すぐ話が脱線するが、若い時のうっすらした悩みは人からの乖離感(距離感であって解離性状態ではない(笑))、孤独感みたいなものだ。頭がいいと人間性がおかしいんじゃないかと思われやすいし、また実際わたしのように人間関係がうまくないタイプは、市民運動の現場に行ったって浮きやすいし、同じ東大生の同僚が一時的にいたことがあるけど、〇〇さんはKさんとは違うという認定で、〇〇さんの方がよりふつーな人間性豊かな人と認識されてわたしとは区別されていた。結構そんなこんなで、大学院初期のころはかなり生意気だった自分であるが、市民運動経験がいまひとつはかばかしくなくなるとちょっと自信も失せて、院に戻った時は臨床からの離脱半分、破門半分みたいな状態でちょっとおとなしく、より内向的になっていった感じがある。社会心理をやることでより外面を形成するようにはなったが、人との乖離感や世間との乖離感は保ったまま、しかしそのお蔭で?より相対的な視点でひとごとなことを語ることはできるし、それがよいことかどうか、適切かどうかはわからないが、これが自分のやり方だからそれはもういいんだという心境にはなった。

 

乖離感のもうひとつの根っこはたぶん、T大生とか学歴高いとかのステレオタイプにくっつくような文化性の高さが足りないからだろう。なんどとなく、ここに記しているが今もある意味貧乏だし、小学校で貧困地帯にいたせいで、三つ子の魂的に塗りこめられた文化性があまりに庶民的で、友達のところでだらだら遊んでいても、そこのおやじは本なんか読まないでビール飲みながらひたすら巨人戦やプロレス見てるみたいなおっさんばかりだから、自分はむしろそれが懐かしいというか心のふるさとというか、なぜ自分の家から影響が薄いか分からんが父は転勤で不在が多かったし、自分が尊敬していなかったし(ひどいな)、あまり模範にしたくなかったからかもしれない。

 

すると、偏差値は高いけど文化程度は低いみたいな状態になって、だから学生時代も文Ⅲのやつとしゃべったりすると、むちゃむちゃ話が合わなかった。

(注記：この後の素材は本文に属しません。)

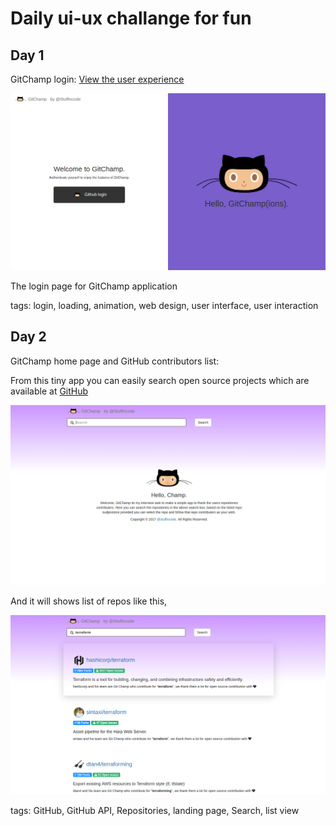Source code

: [GitHub]: https://github.com
[gitchamp-login-page-image]: ./day-1/gitchamp-login-page.png
[gitchamp-login-page]: ./day-1/gitchamp-login-page.gif

[gitchamp-home]: ./day-2/gitchamp-home.png
[gitchamp-contributions]: ./day-2/gitchamp-contributions.png

# Daily ui-ux challange for fun

## Day 1

GitChamp login: [View the user experience][gitchamp-login-page]

![Gitchamp login page][gitchamp-login-page-image]

The login page for GitChamp application

tags: login, loading, animation, web design, user interface, user interaction

## Day 2

GitChamp home page and GitHub contributors list:

From this tiny app you can easily search open source projects which are available at [GitHub] 

![GitChamp home page][gitchamp-home]

And it will shows list of repos like this,

![GitChamp contributions list][gitchamp-contributions]

tags: GitHub, GitHub API, Repositories, landing page, Search, list view
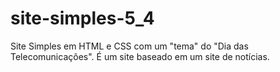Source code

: # site-simples-5_4
 Site Simples em HTML e CSS com um "tema" do "Dia das Telecomunicações". É um site baseado em um site de notícias.
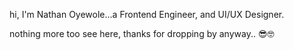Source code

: hi, I'm Nathan Oyewole...a Frontend Engineer, and UI/UX Designer.

nothing more too see here, thanks for dropping by anyway.. 😎🤓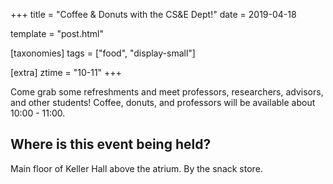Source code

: +++
title = "Coffee & Donuts with the CS&E Dept!"
date = 2019-04-18

template = "post.html"

[taxonomies]
tags = ["food", "display-small"]

[extra]
ztime = "10-11"
+++

<!-- more -->

Come grab some refreshments and meet professors, researchers, advisors, and
other students! Coffee, donuts, and professors will be available about 10:00 - 11:00.

## Where is this event being held?
Main floor of Keller Hall above the atrium. By the snack store.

とにかく品性が高いとバカにされる小学校でまるまる6年過ごしたもので、もともと肌合いがあったかどうかわからないけれども、ひところまでは自分も品性の高い人を馬鹿にしていたくらいだ。(ひところはイデオロギー的に反ブルジョワジー、反プチブル文化みたいな理屈をつけて)きれいな壁を見ると落書きしたくなる心境というか・・。

 

すでにでもこんな心境はいまどきのこまば生には当てはまらなさそうだから、学生相談上も授業運営上ももうあてはまらないが、ひとつだけ、現任校や前任校の学生たち(ステレオタイプ)と違う点はあるだろうと思う。

 

それは、「自分でこの日本を動かせる」と思っているかどうかだ。

 

これはいくぶん大げさだが、比較的日本の中枢に近いところや日本のなかの代表的な、ある意味経済界では影響の強い伝統的な?立派な企業の一員(しかもいずれは経営陣に?)になれると思っている、その見込みがあると思っているので、日本が自分の手にあるとある意味思っているということである。

 

これはたぶんでも生きていくうえでだいぶ違う話で、「お上」は自分とは無関係と思うか、「自分がお上である(徳川幕府幕閣みたいな)」と思っているのではだいぶものの考え方、ものの捉え方、日常のセンスも違うのではないだろうか? 

 

なかには「そんな感覚、普段全く持ったことがない」と思う人もいるかもしれない。そう、N校生にとっては、少なくともこんな狭い小さい日本くらい、「当然に自分の手が届くところにあり、自分が主体性をもって動かすことも可能な地点」にあるものとしか見えない。自分だって「もし自分が政権とったらどうするか」という発想でものを考えたことは何度もある。政治家にはならなかったが。

 

だからそういう観点から言えば、悪い意味でなく、「エリート」予備軍である東大生にはそれに見合った教育はした方がいいと思うし、勘違いせずに冷静に心得てほしいことは今から見てたくさんある。

 

だから特に本郷では、「統治」をどう考えるかという話はするつもりだ。もちろん民主主義社会は統治する社会ではないが、実際には今は統治されているので、統治をどう考えるかは大事なことだ。それは政治でも法学でも経済界でも大学人でもそうだ。そんな話をまじめに聞ける人たちもたぶん東大生しかいないし、ある意味そうしたことばがうまくまっすぐ伝わればいいなと思っている。

 

こまばの方はそこまでは無理だろうが、一方、たくさんの科類がいるので、そのさわりくらいは伝えたいということはある。